Ich kämpfe gegen meine Krankheit an und langsam wird alles besser. Bis zu Muttis nächsten Besuch bin ich ganz gesund. Mutti freut sich, als sie mich wieder so munter sieht. Sie packt mich in den Kinderwagen und fährt mit mir in Lenting spazieren.
Gerade als sie den Kirchberg hinauf schiebt, kommt ihr Bawett entgegen.
Bawett ist eine Bauerntochter, die aus dem "Hennamo Hof" stammt. Dort hilft sie immer bei den Arbeiten, die auf dem Hof ihres Bruders, dem Adam anfallen.
Im Lentinger Gemeindehaus hat sie ein Zimmer. Sie ist nicht verheiratet, hat aber einen zwanzigjährigen Sohn, den Rupert.
Bawett liebt es, mit jedermann ein wenig zu ratschen. Sofort geht sie auf Thea zu und schaut ihr Kind an. "Mei, dei Kloane ist liab und du bist a no scheener worn, (und du bist auch noch schöner geworden),"  stellt sie fest.
Selbst ist Bawett eine einfache Frau. Sie hat kupferrotes Haar, das sie geflochten zu einem "Schopf" im Nacken zusammengesteckt hat.
Sie trägt meist ein Kopftuch, wie es zu dieser Zeit bei den Landfrauen so üblich ist. Über einem dunklen Gewand hat sie eine  Kleiderschürze  an. Auch im Sommer stecken ihre Beine in  Strickstrümpfen und einfachen Pantoffeln.
Aber trotz ihres farblosen Aussehens sind manche Männer, wie es im Dorf  heißt, scharf auf sie. Nur wenn man ihr in die Augen schaut, merkt man, dass sie noch  Feuer in ihrem Körper hat.
Ein größerer Bauer soll der Vater ihres unehelichen Sohnes Rupert sein. Sie selbst schweigt sich aus. Bestimmt hat sie Schweigegeld bekommen. Sie legt auch keinen Wert darauf, eine Ehefrau zu werden.
So aber ist und bleibt sie  ein "Fräulein",  weil sie weder verheiratet war noch ist.
Ohne Ehe bleibt man ein "Fräulein", egal wie alt man ist oder wie viele Kinder man hat.
Der Titel "Frau" steht nur einer Ehefrau zu. Das wäre ja noch schöner, wenn sich jede als "Frau" bezeichnen könnte. Der Bawett ist das wurst.
Wenn man so durch den Lentinger Friedhof geht, und die Grabsteine anschaut, dann sieht man erst, wie viele "Fräuleins"  es zu jeder Zeit gegeben hat.
Jetzt aber unterhalten sich Thea und Bawett ganz angeregt, bis ich die beiden durch Weinen darauf aufmerksam mache, dass ich auch noch da bin.
Sie verabschieden sich nun schnell mit "Pfüad di Gott" und gehen ihre Wege.
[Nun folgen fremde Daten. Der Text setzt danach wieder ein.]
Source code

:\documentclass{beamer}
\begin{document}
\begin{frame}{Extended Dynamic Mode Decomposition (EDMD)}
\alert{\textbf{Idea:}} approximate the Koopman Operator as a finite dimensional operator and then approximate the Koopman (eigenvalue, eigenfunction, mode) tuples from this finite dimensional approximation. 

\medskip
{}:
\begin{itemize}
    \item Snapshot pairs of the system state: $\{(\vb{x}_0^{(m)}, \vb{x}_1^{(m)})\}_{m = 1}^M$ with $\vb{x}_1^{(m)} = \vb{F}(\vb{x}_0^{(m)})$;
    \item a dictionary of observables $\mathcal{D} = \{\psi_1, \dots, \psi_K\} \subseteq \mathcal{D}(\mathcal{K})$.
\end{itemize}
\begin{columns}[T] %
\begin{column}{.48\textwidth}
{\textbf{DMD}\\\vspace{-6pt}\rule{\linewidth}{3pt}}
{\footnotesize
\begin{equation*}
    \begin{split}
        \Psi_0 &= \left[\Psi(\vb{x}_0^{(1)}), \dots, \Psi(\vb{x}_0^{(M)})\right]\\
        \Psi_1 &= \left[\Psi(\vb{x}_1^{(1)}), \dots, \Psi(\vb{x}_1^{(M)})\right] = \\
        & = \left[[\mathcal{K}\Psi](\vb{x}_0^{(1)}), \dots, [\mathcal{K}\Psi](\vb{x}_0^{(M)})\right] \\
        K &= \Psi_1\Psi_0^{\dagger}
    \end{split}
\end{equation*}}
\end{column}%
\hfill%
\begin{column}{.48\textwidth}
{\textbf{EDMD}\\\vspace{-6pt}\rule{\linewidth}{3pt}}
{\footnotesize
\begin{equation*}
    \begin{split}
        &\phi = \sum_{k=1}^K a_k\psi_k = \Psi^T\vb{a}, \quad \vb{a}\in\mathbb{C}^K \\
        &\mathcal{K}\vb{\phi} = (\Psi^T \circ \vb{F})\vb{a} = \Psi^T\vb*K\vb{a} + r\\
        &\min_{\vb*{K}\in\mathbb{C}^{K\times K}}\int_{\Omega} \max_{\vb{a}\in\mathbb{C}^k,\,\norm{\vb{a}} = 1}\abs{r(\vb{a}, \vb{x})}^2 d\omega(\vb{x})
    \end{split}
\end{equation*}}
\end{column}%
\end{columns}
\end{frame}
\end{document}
Mutti kehrt mit mir nach hause zurück, denn ich hab jetzt der Zeit nach Anspruch auf ein "Flascherl" sowie auf  frische, trockene Windeln. Mit dem Dietzl (Schnuller) lasse ich mich nun  nicht mehr hinhalten.
Auch wenn Mutti am Abend ein wenig fortgeht, kümmert sie sich diesmal schon sehr um mich und ich bin zufrieden mit ihr.